━━ SOURCE INFORMATION ━━

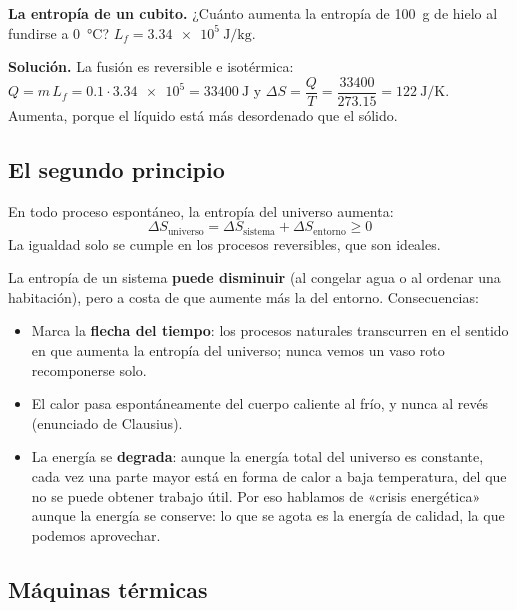 \begin{example}
    \textbf{La entropía de un cubito.} ¿Cuánto aumenta la entropía de \qty{100}{\g} de hielo al fundirse a \qty{0}{\degreeCelsius}?
    \(L_f = \qty{3.34e5}{\joule\per\kg}\).

    \textbf{Solución.} La fusión es reversible e isotérmica: \(Q = m\,L_f = \num{0.1} \cdot \num{3.34e5} = \qty{33400}{\joule}\) y
    \(\Delta S = \dfrac{Q}{T} = \dfrac{33400}{\num{273.15}} = \qty{+122}{\joule\per\kelvin}\). Aumenta, porque el líquido está más
    desordenado que el sólido.
\end{example}

\subsection{El segundo principio}

\begin{definition}
    En todo proceso espontáneo, la entropía del universo aumenta:
    \[ \Delta S_{\text{universo}} = \Delta S_{\text{sistema}} + \Delta S_{\text{entorno}} \geq 0 \]
    La igualdad solo se cumple en los procesos reversibles, que son ideales.
\end{definition}

La entropía de un sistema \textbf{puede disminuir} (al congelar agua o al ordenar una habitación), pero a costa de que aumente más
la del entorno. Consecuencias:
\begin{itemize}
    \item Marca la \textbf{flecha del tiempo}: los procesos naturales transcurren en el sentido en que aumenta la entropía del
    universo; nunca vemos un vaso roto recomponerse solo.
    \item El calor pasa espontáneamente del cuerpo caliente al frío, y nunca al revés (enunciado de Clausius).
    \item La energía se \textbf{degrada}: aunque la energía total del universo es constante, cada vez una parte mayor está en
    forma de calor a baja temperatura, del que no se puede obtener trabajo útil. Por eso hablamos de «crisis energética» aunque la
    energía se conserve: lo que se agota es la energía de calidad, la que podemos aprovechar.
\end{itemize}

\subsection{Máquinas térmicas}


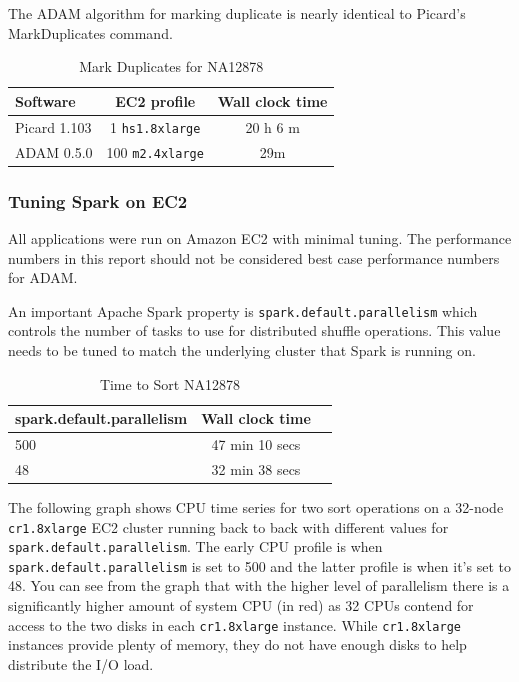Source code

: \documentclass[10pt,twocolumn]{article}
\theoremstyle{plain}
\begin{document}
The ADAM algorithm for marking duplicate is nearly identical to Picard's MarkDuplicates
command. 

\begin{table}[h]
\caption{Mark Duplicates for NA12878}
\label{tab:time-mark-duplicates}
\begin{scriptsize}
\begin{center}
\begin{tabular}{| l | c | c |}
\hline
\bf Software & \bf EC2 profile & \bf Wall clock time \\
\hline
Picard 1.103 & 1 \texttt{hs1.8xlarge} & 20 h 6 m \\
ADAM 0.5.0 & 100 \texttt{m2.4xlarge} & 29m \\
\hline
\end{tabular}
\end{center}
\end{scriptsize}
\end{table}

\subsubsection{Tuning Spark on EC2}

All applications were run on Amazon EC2 with minimal tuning. The performance numbers in this report
should not be considered best case performance numbers for ADAM.

An important Apache Spark property is \texttt{spark.default.parallelism} which controls the number
of tasks to use for distributed shuffle operations. This value needs to be tuned to match the
underlying cluster that Spark is running on.

\begin{table}[h]
\caption{Time to Sort NA12878}
\label{tab:time-sort-parallelism}
\begin{center}
\begin{tabular}{| l | c | c |}
\hline
\bf \small{spark.default.parallelism} & \bf Wall clock time \\
\hline
500 & 47 min 10 secs \\
48 & 32 min 38 secs \\ 
\hline
\end{tabular}
\end{center}
\end{table}

The following graph shows CPU time series for two sort operations on a 32-node \texttt{cr1.8xlarge}
EC2 cluster running back to back with different values for \texttt{spark.default.parallelism}.
The early CPU profile is when \texttt{spark.default.parallelism} is set to 500 and the latter profile
is when it's set to 48. You can see from the graph that with the higher level of parallelism
there is a significantly higher amount of system CPU (in red) as 32 CPUs contend for access to 
the two disks in each \texttt{cr1.8xlarge} instance. While \texttt{cr1.8xlarge} instances provide
plenty of memory, they do not have enough disks to help distribute the I/O load.
\end{document}

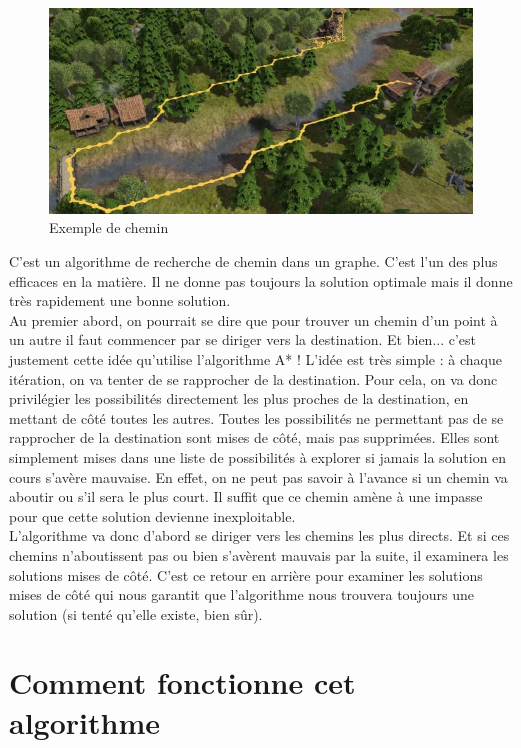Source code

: \begin{figure}[!h]
\centering
\includegraphics[scale=0.5]{images/jeuVideo.jpg}
\caption{Exemple de chemin}
\end{figure}

C'est un algorithme de recherche de chemin dans un graphe. C'est l'un des plus efficaces en la matière. Il ne donne pas toujours la solution optimale mais il donne très rapidement une bonne solution.\\
Au premier abord, on pourrait se dire que pour trouver un chemin d'un point à un autre il faut commencer par se diriger vers la destination. Et bien... c'est justement cette idée qu'utilise l'algorithme A* ! L'idée est très simple : à chaque itération, on va tenter de se rapprocher de la destination. Pour cela, on va donc privilégier les possibilités directement les plus proches de la destination, en mettant de côté toutes les autres. Toutes les possibilités ne permettant pas de se rapprocher de la destination sont mises de côté, mais pas supprimées. Elles
sont simplement mises dans une liste de possibilités à explorer si jamais la solution en cours s'avère mauvaise.
En effet, on ne peut pas savoir à l'avance si un chemin va aboutir ou s'il sera le plus court. Il suffit que ce chemin amène à une impasse pour que cette solution devienne inexploitable.\\
L'algorithme va donc d'abord se diriger vers les chemins les plus directs. Et si ces chemins n'aboutissent pas ou bien s'avèrent mauvais par la suite, il examinera les solutions mises de côté. C'est ce retour en arrière pour examiner les solutions mises de côté qui nous garantit que l'algorithme nous trouvera toujours une solution (si
tenté qu'elle existe, bien sûr).


\section{Comment fonctionne cet algorithme}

━━━

◆ THE TASK
Each entry above should be written out again exactly, without its pictures.

◆ RESPONSE TO THE TASK
 \begin{example}
    \textbf{La entropía de un cubito.} ¿Cuánto aumenta la entropía de \qty{100}{\g} de hielo al fundirse a \qty{0}{\degreeCelsius}?
    \(L_f = \qty{3.34e5}{\joule\per\kg}\).

    \textbf{Solución.} La fusión es reversible e isotérmica: \(Q = m\,L_f = \num{0.1} \cdot \num{3.34e5} = \qty{33400}{\joule}\) y
    \(\Delta S = \dfrac{Q}{T} = \dfrac{33400}{\num{273.15}} = \qty{+122}{\joule\per\kelvin}\). Aumenta, porque el líquido está más
    desordenado que el sólido.
\end{example}

\subsection{El segundo principio}

\begin{definition}
    En todo proceso espontáneo, la entropía del universo aumenta:
    \[ \Delta S_{\text{universo}} = \Delta S_{\text{sistema}} + \Delta S_{\text{entorno}} \geq 0 \]
    La igualdad solo se cumple en los procesos reversibles, que son ideales.
\end{definition}

La entropía de un sistema \textbf{puede disminuir} (al congelar agua o al ordenar una habitación), pero a costa de que aumente más
la del entorno. Consecuencias:
\begin{itemize}
    \item Marca la \textbf{flecha del tiempo}: los procesos naturales transcurren en el sentido en que aumenta la entropía del
    universo; nunca vemos un vaso roto recomponerse solo.
    \item El calor pasa espontáneamente del cuerpo caliente al frío, y nunca al revés (enunciado de Clausius).
    \item La energía se \textbf{degrada}: aunque la energía total del universo es constante, cada vez una parte mayor está en
    forma de calor a baja temperatura, del que no se puede obtener trabajo útil. Por eso hablamos de «crisis energética» aunque la
    energía se conserve: lo que se agota es la energía de calidad, la que podemos aprovechar.
\end{itemize}

\subsection{Máquinas térmicas}


Source code

: \documentclass[10pt,twocolumn]{article}
\theoremstyle{plain}
\begin{document}
The ADAM algorithm for marking duplicate is nearly identical to Picard's MarkDuplicates
command. 

\begin{table}[h]
\caption{Mark Duplicates for NA12878}
\label{tab:time-mark-duplicates}
\begin{scriptsize}
\begin{center}
\begin{tabular}{| l | c | c |}
\hline
\bf Software & \bf EC2 profile & \bf Wall clock time \\
\hline
Picard 1.103 & 1 \texttt{hs1.8xlarge} & 20 h 6 m \\
ADAM 0.5.0 & 100 \texttt{m2.4xlarge} & 29m \\
\hline
\end{tabular}
\end{center}
\end{scriptsize}
\end{table}

\subsubsection{Tuning Spark on EC2}

All applications were run on Amazon EC2 with minimal tuning. The performance numbers in this report
should not be considered best case performance numbers for ADAM.

An important Apache Spark property is \texttt{spark.default.parallelism} which controls the number
of tasks to use for distributed shuffle operations. This value needs to be tuned to match the
underlying cluster that Spark is running on.

\begin{table}[h]
\caption{Time to Sort NA12878}
\label{tab:time-sort-parallelism}
\begin{center}
\begin{tabular}{| l | c | c |}
\hline
\bf \small{spark.default.parallelism} & \bf Wall clock time \\
\hline
500 & 47 min 10 secs \\
48 & 32 min 38 secs \\ 
\hline
\end{tabular}
\end{center}
\end{table}

The following graph shows CPU time series for two sort operations on a 32-node \texttt{cr1.8xlarge}
EC2 cluster running back to back with different values for \texttt{spark.default.parallelism}.
The early CPU profile is when \texttt{spark.default.parallelism} is set to 500 and the latter profile
is when it's set to 48. You can see from the graph that with the higher level of parallelism
there is a significantly higher amount of system CPU (in red) as 32 CPUs contend for access to 
the two disks in each \texttt{cr1.8xlarge} instance. While \texttt{cr1.8xlarge} instances provide
plenty of memory, they do not have enough disks to help distribute the I/O load.
\end{document}

Source code

: \begin{figure}[!h]
\centering
\includegraphics[scale=0.5]{images/jeuVideo.jpg}
\caption{Exemple de chemin}
\end{figure}

C'est un algorithme de recherche de chemin dans un graphe. C'est l'un des plus efficaces en la matière. Il ne donne pas toujours la solution optimale mais il donne très rapidement une bonne solution.\\
Au premier abord, on pourrait se dire que pour trouver un chemin d'un point à un autre il faut commencer par se diriger vers la destination. Et bien... c'est justement cette idée qu'utilise l'algorithme A* ! L'idée est très simple : à chaque itération, on va tenter de se rapprocher de la destination. Pour cela, on va donc privilégier les possibilités directement les plus proches de la destination, en mettant de côté toutes les autres. Toutes les possibilités ne permettant pas de se rapprocher de la destination sont mises de côté, mais pas supprimées. Elles
sont simplement mises dans une liste de possibilités à explorer si jamais la solution en cours s'avère mauvaise.
En effet, on ne peut pas savoir à l'avance si un chemin va aboutir ou s'il sera le plus court. Il suffit que ce chemin amène à une impasse pour que cette solution devienne inexploitable.\\
L'algorithme va donc d'abord se diriger vers les chemins les plus directs. Et si ces chemins n'aboutissent pas ou bien s'avèrent mauvais par la suite, il examinera les solutions mises de côté. C'est ce retour en arrière pour examiner les solutions mises de côté qui nous garantit que l'algorithme nous trouvera toujours une solution (si
tenté qu'elle existe, bien sûr).


\section{Comment fonctionne cet algorithme}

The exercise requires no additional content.